=== Data for analysis ===

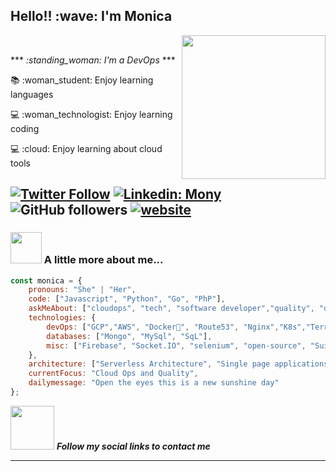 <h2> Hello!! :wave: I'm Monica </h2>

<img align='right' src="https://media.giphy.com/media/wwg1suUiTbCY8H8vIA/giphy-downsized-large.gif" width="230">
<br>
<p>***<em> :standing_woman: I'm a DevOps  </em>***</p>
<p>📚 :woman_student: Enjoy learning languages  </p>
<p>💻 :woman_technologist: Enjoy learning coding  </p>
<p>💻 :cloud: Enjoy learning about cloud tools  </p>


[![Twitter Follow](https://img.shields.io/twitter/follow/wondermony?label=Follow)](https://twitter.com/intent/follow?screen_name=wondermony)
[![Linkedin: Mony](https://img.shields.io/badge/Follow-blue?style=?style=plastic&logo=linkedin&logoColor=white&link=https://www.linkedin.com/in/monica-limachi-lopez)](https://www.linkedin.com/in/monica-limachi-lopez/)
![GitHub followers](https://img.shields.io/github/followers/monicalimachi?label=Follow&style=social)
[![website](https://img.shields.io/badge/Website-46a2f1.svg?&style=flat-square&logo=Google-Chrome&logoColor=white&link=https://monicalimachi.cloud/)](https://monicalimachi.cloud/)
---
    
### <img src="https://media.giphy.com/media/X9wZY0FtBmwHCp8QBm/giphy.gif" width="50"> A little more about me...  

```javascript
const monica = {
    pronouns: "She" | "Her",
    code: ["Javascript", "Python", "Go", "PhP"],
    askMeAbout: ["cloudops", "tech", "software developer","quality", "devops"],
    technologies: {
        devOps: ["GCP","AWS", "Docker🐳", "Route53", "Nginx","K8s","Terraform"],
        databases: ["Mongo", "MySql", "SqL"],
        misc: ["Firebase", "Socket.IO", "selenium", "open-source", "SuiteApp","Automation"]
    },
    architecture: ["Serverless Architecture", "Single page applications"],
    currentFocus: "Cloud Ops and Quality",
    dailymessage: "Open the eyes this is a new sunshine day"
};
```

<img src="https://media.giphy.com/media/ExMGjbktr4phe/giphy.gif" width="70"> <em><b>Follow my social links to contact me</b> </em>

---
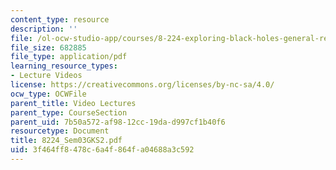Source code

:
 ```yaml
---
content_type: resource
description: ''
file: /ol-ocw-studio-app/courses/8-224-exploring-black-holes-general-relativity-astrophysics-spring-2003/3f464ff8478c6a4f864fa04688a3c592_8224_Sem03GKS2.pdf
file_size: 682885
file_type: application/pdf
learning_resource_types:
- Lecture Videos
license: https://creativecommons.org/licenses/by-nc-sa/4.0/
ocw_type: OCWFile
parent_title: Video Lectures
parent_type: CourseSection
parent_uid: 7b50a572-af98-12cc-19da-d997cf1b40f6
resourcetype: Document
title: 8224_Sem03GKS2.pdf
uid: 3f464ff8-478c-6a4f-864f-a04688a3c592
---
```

===
=== Data for analysis ===

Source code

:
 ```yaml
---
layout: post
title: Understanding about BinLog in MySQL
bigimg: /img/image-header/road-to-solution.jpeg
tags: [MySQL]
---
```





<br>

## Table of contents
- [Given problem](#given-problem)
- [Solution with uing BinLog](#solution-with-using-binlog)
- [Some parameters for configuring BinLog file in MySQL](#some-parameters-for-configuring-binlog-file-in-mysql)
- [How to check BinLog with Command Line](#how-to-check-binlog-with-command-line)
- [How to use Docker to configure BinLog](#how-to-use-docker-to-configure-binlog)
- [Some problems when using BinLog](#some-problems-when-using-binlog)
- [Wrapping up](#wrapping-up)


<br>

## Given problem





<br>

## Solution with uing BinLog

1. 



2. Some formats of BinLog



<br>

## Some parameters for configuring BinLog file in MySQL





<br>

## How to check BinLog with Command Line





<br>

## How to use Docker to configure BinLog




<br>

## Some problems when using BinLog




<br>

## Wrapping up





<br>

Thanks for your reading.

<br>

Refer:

===

How to complete this task: Among the entries, find each line that includes the string "using" and copy it.

Exercise solution:
- [Solution with uing BinLog](#solution-with-using-binlog)
- [Some problems when using BinLog](#some-problems-when-using-binlog)
## Some problems when using BinLog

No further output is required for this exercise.